Faster would be better since I am dealing with very long strings. A version that is more efficient when assuming that the string is ASCII would also be cool.
Use the chars
method on String
or str
:
fn main() {
let s = "Hello world!";
let char_vec: Vec<char> = s.chars().collect();
for c in char_vec {
println!("{}", c);
}
}
Here you have a live example
I've already come to this solution:
let chars: Vec<char> = input.chars().collect();
In a comment somebody suggested using .split("")

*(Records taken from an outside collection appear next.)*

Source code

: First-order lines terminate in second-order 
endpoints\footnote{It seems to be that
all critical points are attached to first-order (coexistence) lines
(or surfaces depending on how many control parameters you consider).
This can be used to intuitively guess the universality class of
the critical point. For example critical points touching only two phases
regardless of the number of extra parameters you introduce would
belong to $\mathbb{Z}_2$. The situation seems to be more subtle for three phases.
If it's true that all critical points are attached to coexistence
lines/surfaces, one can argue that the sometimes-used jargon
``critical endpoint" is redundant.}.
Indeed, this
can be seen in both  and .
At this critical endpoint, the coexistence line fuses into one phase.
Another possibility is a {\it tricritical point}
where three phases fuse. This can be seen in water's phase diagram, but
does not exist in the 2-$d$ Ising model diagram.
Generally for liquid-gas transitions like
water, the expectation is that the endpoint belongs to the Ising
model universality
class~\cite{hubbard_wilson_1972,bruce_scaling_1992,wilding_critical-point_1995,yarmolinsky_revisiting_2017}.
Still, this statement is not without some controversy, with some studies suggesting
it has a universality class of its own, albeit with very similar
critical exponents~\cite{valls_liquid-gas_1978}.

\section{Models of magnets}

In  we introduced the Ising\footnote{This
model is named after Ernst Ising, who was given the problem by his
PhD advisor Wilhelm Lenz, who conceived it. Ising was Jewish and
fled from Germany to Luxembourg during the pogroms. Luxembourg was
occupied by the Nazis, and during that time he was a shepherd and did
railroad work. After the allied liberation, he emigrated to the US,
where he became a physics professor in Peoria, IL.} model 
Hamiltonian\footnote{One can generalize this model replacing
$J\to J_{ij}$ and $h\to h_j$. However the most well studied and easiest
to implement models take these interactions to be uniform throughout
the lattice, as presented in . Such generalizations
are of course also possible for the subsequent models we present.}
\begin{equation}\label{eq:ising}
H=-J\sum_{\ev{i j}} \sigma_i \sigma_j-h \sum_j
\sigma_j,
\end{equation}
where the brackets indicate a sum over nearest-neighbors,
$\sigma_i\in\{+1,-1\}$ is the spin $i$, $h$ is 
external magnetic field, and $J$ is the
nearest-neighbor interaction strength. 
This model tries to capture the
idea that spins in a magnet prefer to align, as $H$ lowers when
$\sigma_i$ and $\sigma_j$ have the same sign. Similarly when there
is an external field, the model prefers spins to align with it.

but it seems to be implemented in a way that is annoying for this case:
println!("{:?}", "abc".split("").collect::<Vec<&str>>());
gives ["", "a", "b", "c", ""]
Since you are trying to solve the first day of Advent of Code, I'm assuming that you need to compare two consecutive characters and update an accumulator depending on whether the characters are the same. You can do that without indexing by using the fold
function on chars
. Something like this (untested):
fn example(s: &str) -> u32 {
let mut i = s.chars()
.map(|c| c.to_digit(10).expect("Invalid input: Non-digit found!"));
if let Some(first) = i.next() {
let (tot, last) = i.fold((0, first), |acc, x| {
let (tot, prev) = acc;
if prev == x {
(tot + prev, x)
} else {
(tot, x)
}
});
if last == first {
tot + last
} else {
tot
}
} else {
0
}
}
The fold
iterator method allows you to walk a value over all the iterator items updating that value at each step. Here the value is a tuple containing the accumulated result and the value of the previous digit. We initialize it with some initial result and the value of the first character. Then at each step we compare the current character with the previous one taken from the current value, update the accumulated result depending on the result of the comparison and return a new value with the updated accumulator and the current character.
The fold
method returns the last value, which in our case contains the accumulated result and the last character, at which point you may check if the last character is the same as the first one and update the result if you need to.